Data records
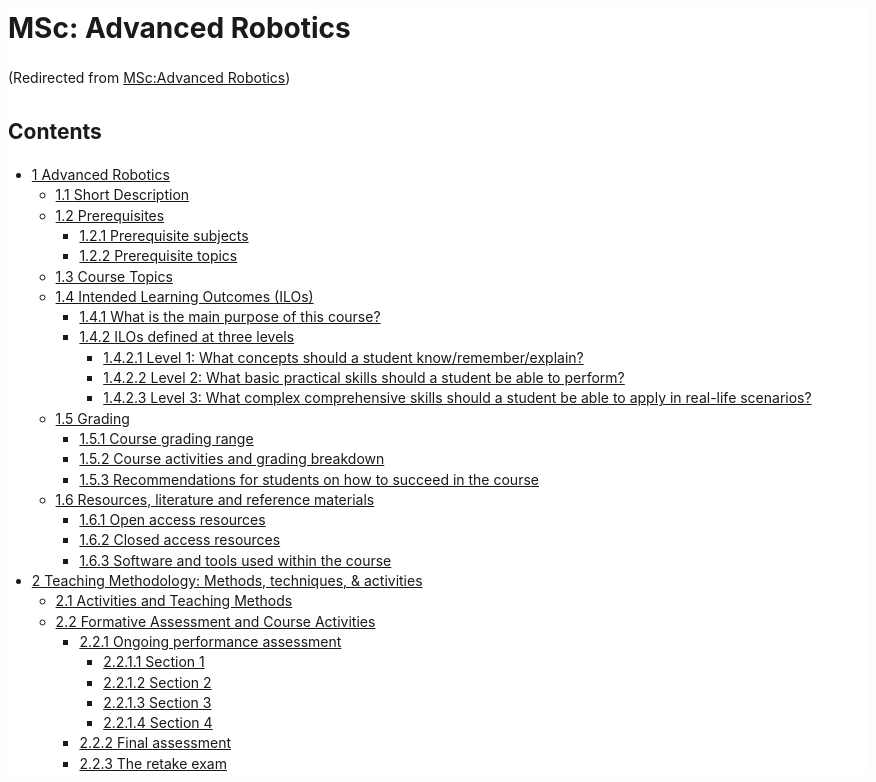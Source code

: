 






MSc: Advanced Robotics
======================



(Redirected from [MSc:Advanced Robotics](/index.php?title=MSc:Advanced_Robotics&redirect=no "MSc:Advanced Robotics"))


Contents
--------


* [1 Advanced Robotics](#Advanced_Robotics)
	+ [1.1 Short Description](#Short_Description)
	+ [1.2 Prerequisites](#Prerequisites)
		- [1.2.1 Prerequisite subjects](#Prerequisite_subjects)
		- [1.2.2 Prerequisite topics](#Prerequisite_topics)
	+ [1.3 Course Topics](#Course_Topics)
	+ [1.4 Intended Learning Outcomes (ILOs)](#Intended_Learning_Outcomes_.28ILOs.29)
		- [1.4.1 What is the main purpose of this course?](#What_is_the_main_purpose_of_this_course.3F)
		- [1.4.2 ILOs defined at three levels](#ILOs_defined_at_three_levels)
			* [1.4.2.1 Level 1: What concepts should a student know/remember/explain?](#Level_1:_What_concepts_should_a_student_know.2Fremember.2Fexplain.3F)
			* [1.4.2.2 Level 2: What basic practical skills should a student be able to perform?](#Level_2:_What_basic_practical_skills_should_a_student_be_able_to_perform.3F)
			* [1.4.2.3 Level 3: What complex comprehensive skills should a student be able to apply in real-life scenarios?](#Level_3:_What_complex_comprehensive_skills_should_a_student_be_able_to_apply_in_real-life_scenarios.3F)
	+ [1.5 Grading](#Grading)
		- [1.5.1 Course grading range](#Course_grading_range)
		- [1.5.2 Course activities and grading breakdown](#Course_activities_and_grading_breakdown)
		- [1.5.3 Recommendations for students on how to succeed in the course](#Recommendations_for_students_on_how_to_succeed_in_the_course)
	+ [1.6 Resources, literature and reference materials](#Resources.2C_literature_and_reference_materials)
		- [1.6.1 Open access resources](#Open_access_resources)
		- [1.6.2 Closed access resources](#Closed_access_resources)
		- [1.6.3 Software and tools used within the course](#Software_and_tools_used_within_the_course)
* [2 Teaching Methodology: Methods, techniques, & activities](#Teaching_Methodology:_Methods.2C_techniques.2C_.26_activities)
	+ [2.1 Activities and Teaching Methods](#Activities_and_Teaching_Methods)
	+ [2.2 Formative Assessment and Course Activities](#Formative_Assessment_and_Course_Activities)
		- [2.2.1 Ongoing performance assessment](#Ongoing_performance_assessment)
			* [2.2.1.1 Section 1](#Section_1)
			* [2.2.1.2 Section 2](#Section_2)
			* [2.2.1.3 Section 3](#Section_3)
			* [2.2.1.4 Section 4](#Section_4)
		- [2.2.2 Final assessment](#Final_assessment)
		- [2.2.3 The retake exam](#The_retake_exam)
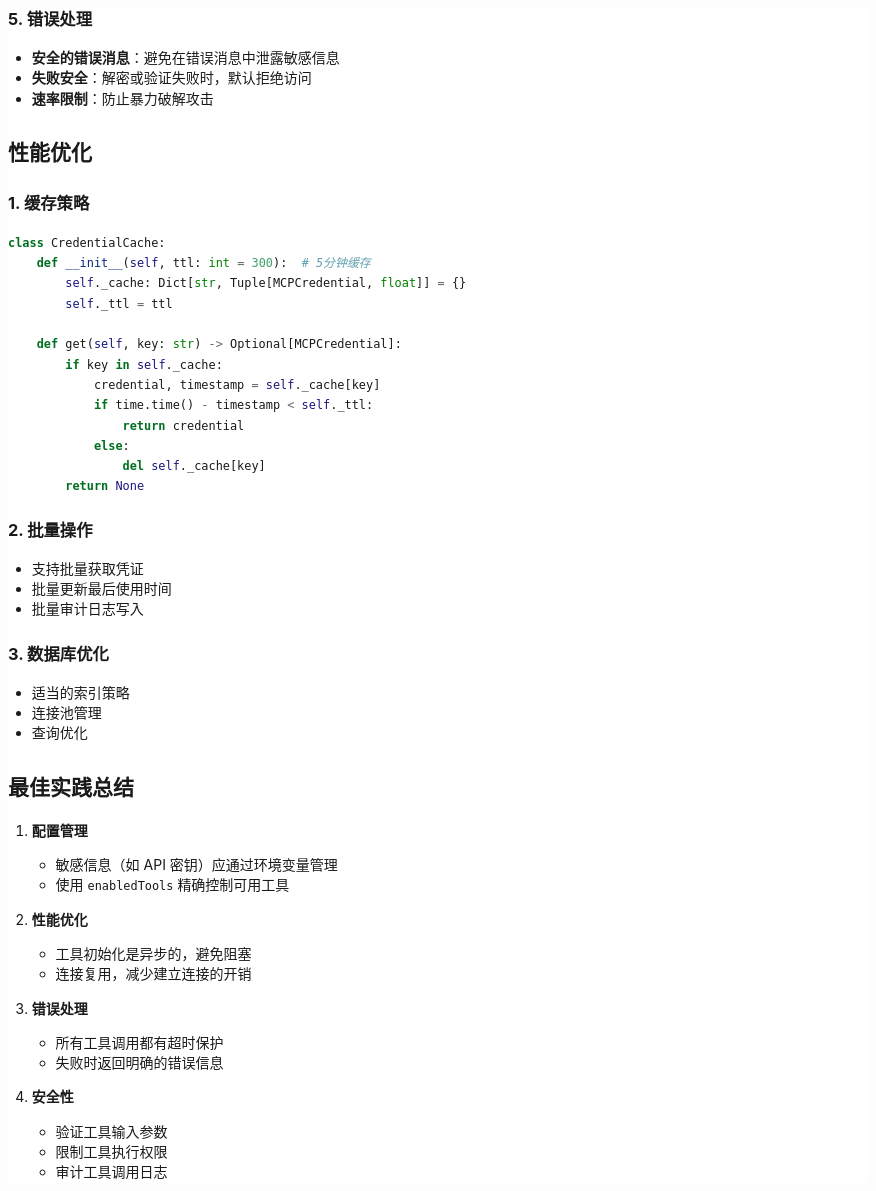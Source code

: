 ### 5. 错误处理
- **安全的错误消息**：避免在错误消息中泄露敏感信息
- **失败安全**：解密或验证失败时，默认拒绝访问
- **速率限制**：防止暴力破解攻击

## 性能优化

### 1. 缓存策略

```python
class CredentialCache:
    def __init__(self, ttl: int = 300):  # 5分钟缓存
        self._cache: Dict[str, Tuple[MCPCredential, float]] = {}
        self._ttl = ttl
    
    def get(self, key: str) -> Optional[MCPCredential]:
        if key in self._cache:
            credential, timestamp = self._cache[key]
            if time.time() - timestamp < self._ttl:
                return credential
            else:
                del self._cache[key]
        return None
```

### 2. 批量操作
- 支持批量获取凭证
- 批量更新最后使用时间
- 批量审计日志写入

### 3. 数据库优化
- 适当的索引策略
- 连接池管理
- 查询优化

## 最佳实践总结

1. **配置管理**
   - 敏感信息（如 API 密钥）应通过环境变量管理
   - 使用 `enabledTools` 精确控制可用工具

2. **性能优化**
   - 工具初始化是异步的，避免阻塞
   - 连接复用，减少建立连接的开销

3. **错误处理**
   - 所有工具调用都有超时保护
   - 失败时返回明确的错误信息

4. **安全性**
   - 验证工具输入参数
   - 限制工具执行权限
   - 审计工具调用日志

[WHAT NEEDS TO BE DONE] Above are the records; from them, give again exactly the lines from the one containing "(Redirected from [MSc:Advanced" through the one containing "- [1.4.2 ILOs", both included.

[OUTPUT FOR THIS TASK]
(Redirected from [MSc:Advanced Robotics](/index.php?title=MSc:Advanced_Robotics&redirect=no "MSc:Advanced Robotics"))


Contents
--------


* [1 Advanced Robotics](#Advanced_Robotics)
	+ [1.1 Short Description](#Short_Description)
	+ [1.2 Prerequisites](#Prerequisites)
		- [1.2.1 Prerequisite subjects](#Prerequisite_subjects)
		- [1.2.2 Prerequisite topics](#Prerequisite_topics)
	+ [1.3 Course Topics](#Course_Topics)
	+ [1.4 Intended Learning Outcomes (ILOs)](#Intended_Learning_Outcomes_.28ILOs.29)
		- [1.4.1 What is the main purpose of this course?](#What_is_the_main_purpose_of_this_course.3F)
		- [1.4.2 ILOs defined at three levels](#ILOs_defined_at_three_levels)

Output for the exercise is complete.